BARNETT BANK OF ALACHUA COUNTY, N.A., Appellant,
v.
Michael L. STEINBERG, and Miriam F. Steinberg, His Wife; Prestige Development Group Inc.; and Brenda Smith, Appellees.
No. 93-2608.
District Court of Appeal of Florida, First District.
February 18, 1994.*234 Lawrence J. Hamilton, II, and William S. Graessle, Holland & Knight, Jacksonville, for appellant.
Jack M. Ross, P.A., Gainesville, for appellees.
PER CURIAM.
Appellant, Barnett Bank (the bank), challenges the trial court's non-final order denying its motion for appointment of a receiver. We affirm.
In 1984, the appellees executed a promissory note in favor of the bank, which was secured by a mortgage on the subject property a commercial shopping center. The transaction included appellees' assignment of rents and leases to the bank in the event of default.
When it fully matured in December 1992, the loan was in default, prompting the bank to institute foreclosure proceedings. The bank sought appointment of a receiver for the shopping center alleging, as grounds therefore, that the appellees were permitting the property to come into disrepair. After hearing conflicting evidence concerning the alleged incidence of waste, the trial court rejected the bank's assertions and concluded that no waste had occurred. The trial court's findings are supported by the evidence, and we affirm these findings without further elaboration.
The bank also sought to establish entitlement to a receiver based upon the appellees/mortgagors' retention of rents and profits. Thus, the bank cites the following language in the seminal case on appointment of receivers:
Where the rents and profits are expressly made a part of the security, and the mortgagor is receiving them but refusing to apply them to the mortgage debt, which he is allowing to go in default, thus dissipating a part of the security while allowing the debt to increase, a court of equity should appoint a receiver unless the mortgagor makes it clear that the real property covered by the mortgage will sell for enough to pay the debt and charges due the mortgagee and thus affords ample and entirely adequate security.
Carolina Portland Cement Co. v. Baumgartner, 99 Fla. 987, 128 So. 241, 249 (1930).
The evidence does not support appointment of a receiver on this ground. It was undisputed that the appellees had offered to pay the bank the loan interest and net operating income from the shopping center rents, but the bank rejected these offers because acceptance would permit the appellees to continue managing the property. The bank's desire to prevent appellees' continued management, which a bank representative offered as the reason for rejecting the tendered payments, is inconsistent with the trial court's finding that it was market conditions, and not poor management, that had produced the shopping center's financial predicament.

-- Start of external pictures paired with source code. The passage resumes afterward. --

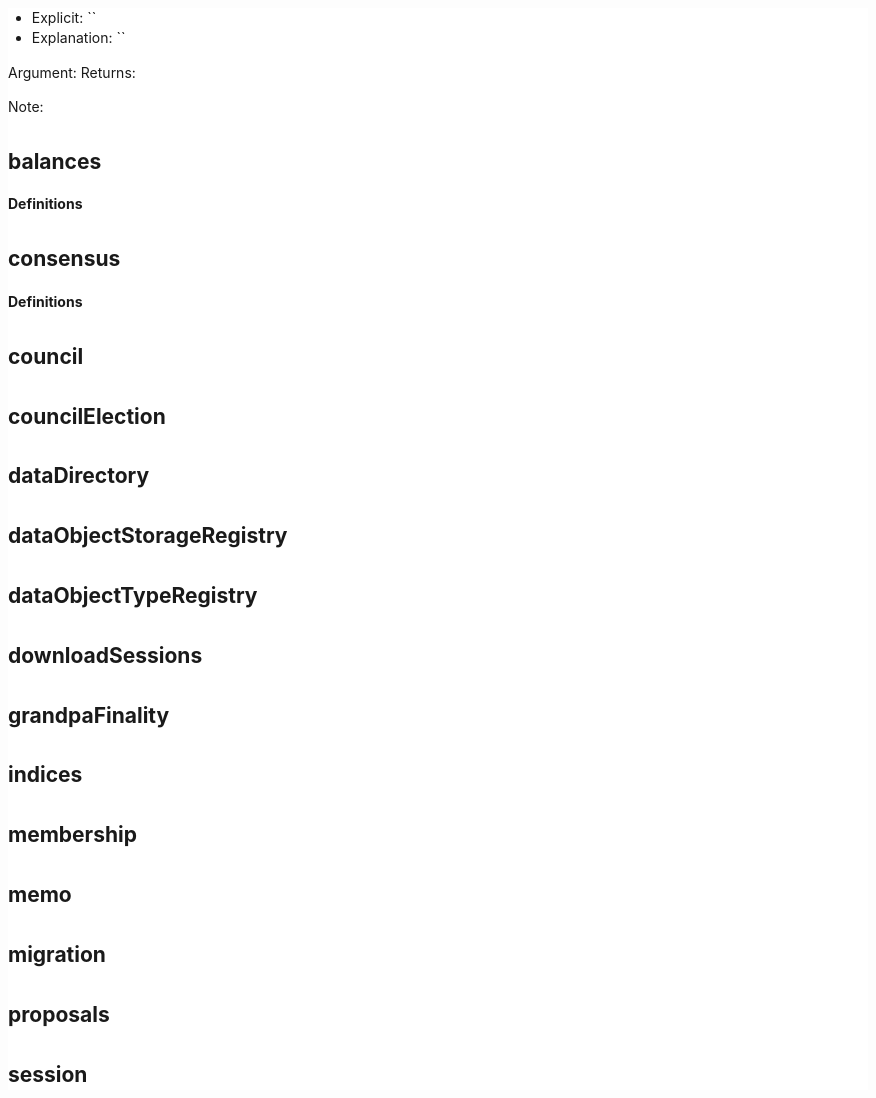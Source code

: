 
* Explicit: ``
* Explanation: ``

Argument:
Returns:

Note:




## balances
**Definitions**

## consensus
**Definitions**

## council

## councilElection

## dataDirectory

## dataObjectStorageRegistry

## dataObjectTypeRegistry

## downloadSessions

## grandpaFinality

## indices

## membership

## memo

## migration

## proposals

## session
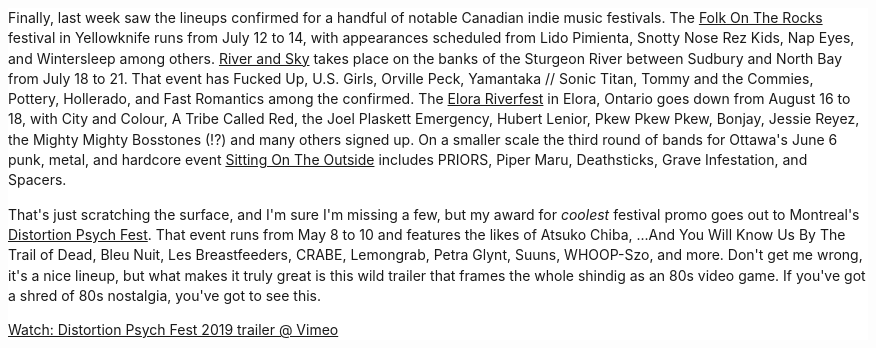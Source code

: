 Finally, last week saw the lineups confirmed for a handful of notable Canadian indie music festivals. The [Folk On The Rocks](https://www.folkontherocks.com/) festival in Yellowknife runs from July 12 to 14, with appearances scheduled from Lido Pimienta, Snotty Nose Rez Kids, Nap Eyes, and Wintersleep among others. [River and Sky](https://riverandsky.ca/) takes place on the banks of the Sturgeon River between Sudbury and North Bay from July 18 to 21. That event has Fucked Up, U.S. Girls, Orville Peck, Yamantaka // Sonic Titan, Tommy and the Commies, Pottery, Hollerado, and Fast Romantics among the confirmed. The [Elora Riverfest](https://riverfestelora.com/) in Elora, Ontario goes down from August 16 to 18, with City and Colour, A Tribe Called Red, the  Joel Plaskett Emergency, Hubert Lenior, Pkew Pkew Pkew, Bonjay, Jessie Reyez, the Mighty Mighty Bosstones (!?) and many others signed up. On a smaller scale the third round of bands for Ottawa's June 6 punk, metal, and hardcore event [Sitting On The Outside](https://www.facebook.com/sotofestottawa) includes PRIORS, Piper Maru, Deathsticks, Grave Infestation, and Spacers.

That's just scratching the surface, and I'm sure I'm missing a few, but my award for *coolest* festival promo goes out to Montreal's [Distortion Psych Fest](https://www.distorsionpsychfest.com/). That event runs from May 8 to 10 and features the likes of Atsuko Chiba, ...And You Will Know Us By The Trail of Dead, Bleu Nuit, Les Breastfeeders, CRABE, Lemongrab, Petra Glynt, Suuns, WHOOP-Szo, and more. Don't get me wrong, it's a nice lineup, but what makes it truly great is this wild trailer that frames the whole shindig as an 80s video game. If you've got a shred of 80s nostalgia, you've got to see this.

<iframe src="https://player.vimeo.com/video/326720806" width="640" height="400" frameborder="0" webkitallowfullscreen mozallowfullscreen allowfullscreen></iframe>

[Watch: Distortion Psych Fest 2019 trailer @ Vimeo](https://vimeo.com/326720806 "#")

Moreover, we reject the bank's implicit assumption that it was entitled to a receiver simply by virtue of its refusal to accept the tendered payments. Appointment of a receiver is not a matter of right. Rather, it is an extraordinary remedy which must be exercised with caution as it is in derogation of the legal owner's fundamental right to possession of the property. Twinjay Chambers Partnership v. Suarez, 556 So. 2d 781 (Fla. 2d DCA 1990); see Edenfield v. Crisp, 186 So. 2d 545 (Fla. 2d DCA 1966) (the power *235 to appoint a receiver will not be exercised merely because it can do no harm). In the context of mortgage foreclosure, the purpose of a receiver is to preserve the value of the property that is the subject of the litigation. Turtle Lake Associates, Ltd. v. Third Financial Services, Inc., 518 So. 2d 959 (Fla. 1st DCA 1988). Under the circumstances presented, appointment would be inconsistent with the extraordinary nature of receivership as a remedy, and would not advance any recognized purpose of a receiver.
The decision whether to appoint a receiver rested within the trial court's sound discretion, and we do not disturb such decisions absent a clear showing of an abuse of that discretion. Puma Enterprises Corp. v. Vitale, 566 So. 2d 1343 (Fla. 3d DCA 1990). Finding no abuse of discretion in this case, we affirm the trial court's refusal to appoint a receiver.
ZEHMER, C.J., and MINER and WOLF, JJ., concur.